Every record below should be printed exactly, except for the pictures.

§ Study material
Segment Open

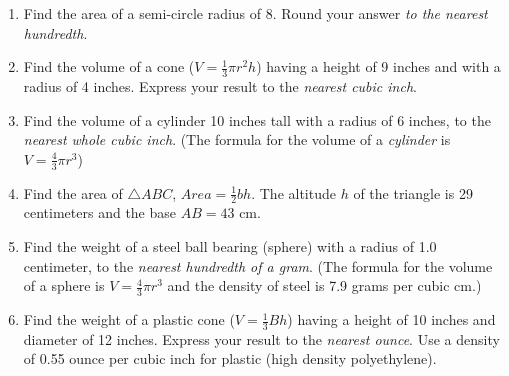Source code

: \documentclass[12pt, twoside]{article}
\begin{document}
  \begin{enumerate}

    \item Find the area of a semi-circle radius of 8. Round your answer \emph{to the nearest hundredth}.\vspace{3cm}

    \item Find the volume of a cone ($V=\frac{1}{3}\pi r^2 h$) having a height of 9 inches and with a radius of 4 inches. Express your result to the \emph{nearest cubic inch}. \vspace{7cm}

    \item Find the volume of a cylinder 10 inches tall with a radius of 6 inches, to the \emph{nearest whole cubic inch}. (The formula for the volume of a \emph{cylinder} is $V=\frac{4}{3}\pi r^3$)  \vspace{5cm}

\newpage

    \item Find the area of $\triangle ABC$,  $Area= \frac{1}{2}bh$. The altitude $h$ of the triangle is 29 centimeters and the base $AB=43$ cm.\\[0.5cm]
     \vspace{1.0cm}


   \item Find the weight of a steel ball bearing (sphere) with a radius of 1.0 centimeter, to the \emph{nearest hundredth of a gram}. (The formula for the volume of a sphere is $V=\frac{4}{3}\pi r^3$ and the density of steel is 7.9 grams per cubic cm.)  \vspace{6cm}


   \item Find the weight of a plastic cone ($V=\frac{1}{3}Bh$) having a height of 10 inches and diameter of 12 inches. Express your result to the \emph{nearest ounce}. Use a density of 0.55 ounce per cubic inch for plastic (high density polyethylene).


   \newpage


\end{enumerate}
\end{document}
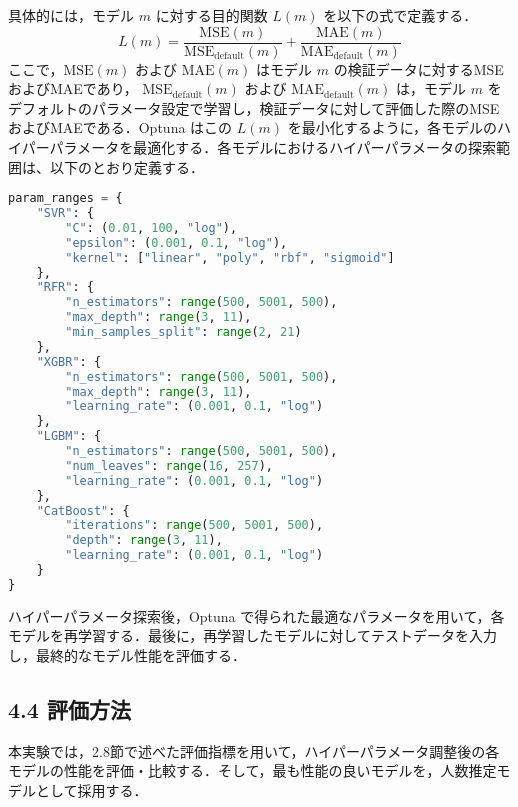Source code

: 具体的には，モデル \( m \) に対する目的関数 \( L(m) \) を以下の式で定義する．
\begin{equation}
L(m) = \frac{\mathrm{MSE}(m)}{\mathrm{MSE}_{\mathrm{default}}(m)} + \frac{\mathrm{MAE}(m)}{\mathrm{MAE}_{\mathrm{default}}(m)}
\end{equation}
ここで，\( \mathrm{MSE}(m) \) および \( \mathrm{MAE}(m) \) はモデル \( m \) の検証データに対するMSEおよびMAEであり，  
\( \mathrm{MSE}_{\mathrm{default}}(m) \) および \( \mathrm{MAE}_{\mathrm{default}}(m) \) は，モデル \( m \) をデフォルトのパラメータ設定で学習し，検証データに対して評価した際のMSEおよびMAEである．Optuna はこの \( L(m) \) を最小化するように，各モデルのハイパーパラメータを最適化する．各モデルにおけるハイパーパラメータの探索範囲は、以下のとおり定義する．
\begin{lstlisting}[style=mystyle, language=Python, caption=各モデルのハイパーパラメータ探索範囲]
param_ranges = {
    "SVR": {
        "C": (0.01, 100, "log"),
        "epsilon": (0.001, 0.1, "log"),
        "kernel": ["linear", "poly", "rbf", "sigmoid"]
    },
    "RFR": {
        "n_estimators": range(500, 5001, 500),
        "max_depth": range(3, 11),
        "min_samples_split": range(2, 21)
    },
    "XGBR": {
        "n_estimators": range(500, 5001, 500),
        "max_depth": range(3, 11),
        "learning_rate": (0.001, 0.1, "log")
    },
    "LGBM": {
        "n_estimators": range(500, 5001, 500),
        "num_leaves": range(16, 257),
        "learning_rate": (0.001, 0.1, "log")
    },
    "CatBoost": {
        "iterations": range(500, 5001, 500),
        "depth": range(3, 11),
        "learning_rate": (0.001, 0.1, "log")
    }
}
\end{lstlisting}
ハイパーパラメータ探索後，Optuna で得られた最適なパラメータを用いて，各モデルを再学習する．最後に，再学習したモデルに対してテストデータを入力し，最終的なモデル性能を評価する．

\subsection*{4.4 評価方法}
本実験では，2.8節で述べた評価指標を用いて，ハイパーパラメータ調整後の各モデルの性能を評価・比較する．そして，最も性能の良いモデルを，人数推定モデルとして採用する．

Segment Closed

§ Exercise output
Source code

: \documentclass[12pt, twoside]{article}
\begin{document}
  \begin{enumerate}

    \item Find the area of a semi-circle radius of 8. Round your answer \emph{to the nearest hundredth}.\vspace{3cm}

    \item Find the volume of a cone ($V=\frac{1}{3}\pi r^2 h$) having a height of 9 inches and with a radius of 4 inches. Express your result to the \emph{nearest cubic inch}. \vspace{7cm}

    \item Find the volume of a cylinder 10 inches tall with a radius of 6 inches, to the \emph{nearest whole cubic inch}. (The formula for the volume of a \emph{cylinder} is $V=\frac{4}{3}\pi r^3$)  \vspace{5cm}

\newpage

    \item Find the area of $\triangle ABC$,  $Area= \frac{1}{2}bh$. The altitude $h$ of the triangle is 29 centimeters and the base $AB=43$ cm.\\[0.5cm]
     \vspace{1.0cm}


   \item Find the weight of a steel ball bearing (sphere) with a radius of 1.0 centimeter, to the \emph{nearest hundredth of a gram}. (The formula for the volume of a sphere is $V=\frac{4}{3}\pi r^3$ and the density of steel is 7.9 grams per cubic cm.)  \vspace{6cm}


   \item Find the weight of a plastic cone ($V=\frac{1}{3}Bh$) having a height of 10 inches and diameter of 12 inches. Express your result to the \emph{nearest ounce}. Use a density of 0.55 ounce per cubic inch for plastic (high density polyethylene).


   \newpage


\end{enumerate}
\end{document}
Source code

: 具体的には，モデル \( m \) に対する目的関数 \( L(m) \) を以下の式で定義する．
\begin{equation}
L(m) = \frac{\mathrm{MSE}(m)}{\mathrm{MSE}_{\mathrm{default}}(m)} + \frac{\mathrm{MAE}(m)}{\mathrm{MAE}_{\mathrm{default}}(m)}
\end{equation}
ここで，\( \mathrm{MSE}(m) \) および \( \mathrm{MAE}(m) \) はモデル \( m \) の検証データに対するMSEおよびMAEであり，  
\( \mathrm{MSE}_{\mathrm{default}}(m) \) および \( \mathrm{MAE}_{\mathrm{default}}(m) \) は，モデル \( m \) をデフォルトのパラメータ設定で学習し，検証データに対して評価した際のMSEおよびMAEである．Optuna はこの \( L(m) \) を最小化するように，各モデルのハイパーパラメータを最適化する．各モデルにおけるハイパーパラメータの探索範囲は、以下のとおり定義する．
\begin{lstlisting}[style=mystyle, language=Python, caption=各モデルのハイパーパラメータ探索範囲]
param_ranges = {
    "SVR": {
        "C": (0.01, 100, "log"),
        "epsilon": (0.001, 0.1, "log"),
        "kernel": ["linear", "poly", "rbf", "sigmoid"]
    },
    "RFR": {
        "n_estimators": range(500, 5001, 500),
        "max_depth": range(3, 11),
        "min_samples_split": range(2, 21)
    },
    "XGBR": {
        "n_estimators": range(500, 5001, 500),
        "max_depth": range(3, 11),
        "learning_rate": (0.001, 0.1, "log")
    },
    "LGBM": {
        "n_estimators": range(500, 5001, 500),
        "num_leaves": range(16, 257),
        "learning_rate": (0.001, 0.1, "log")
    },
    "CatBoost": {
        "iterations": range(500, 5001, 500),
        "depth": range(3, 11),
        "learning_rate": (0.001, 0.1, "log")
    }
}
\end{lstlisting}
ハイパーパラメータ探索後，Optuna で得られた最適なパラメータを用いて，各モデルを再学習する．最後に，再学習したモデルに対してテストデータを入力し，最終的なモデル性能を評価する．

\subsection*{4.4 評価方法}
本実験では，2.8節で述べた評価指標を用いて，ハイパーパラメータ調整後の各モデルの性能を評価・比較する．そして，最も性能の良いモデルを，人数推定モデルとして採用する．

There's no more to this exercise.